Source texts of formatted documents
--------------------------------

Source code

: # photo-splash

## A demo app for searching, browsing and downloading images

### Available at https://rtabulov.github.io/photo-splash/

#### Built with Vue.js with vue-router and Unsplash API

--------------------------------

Activity: Only a number should be given: the count of lines above that contain the word "photo".

Written answer: 2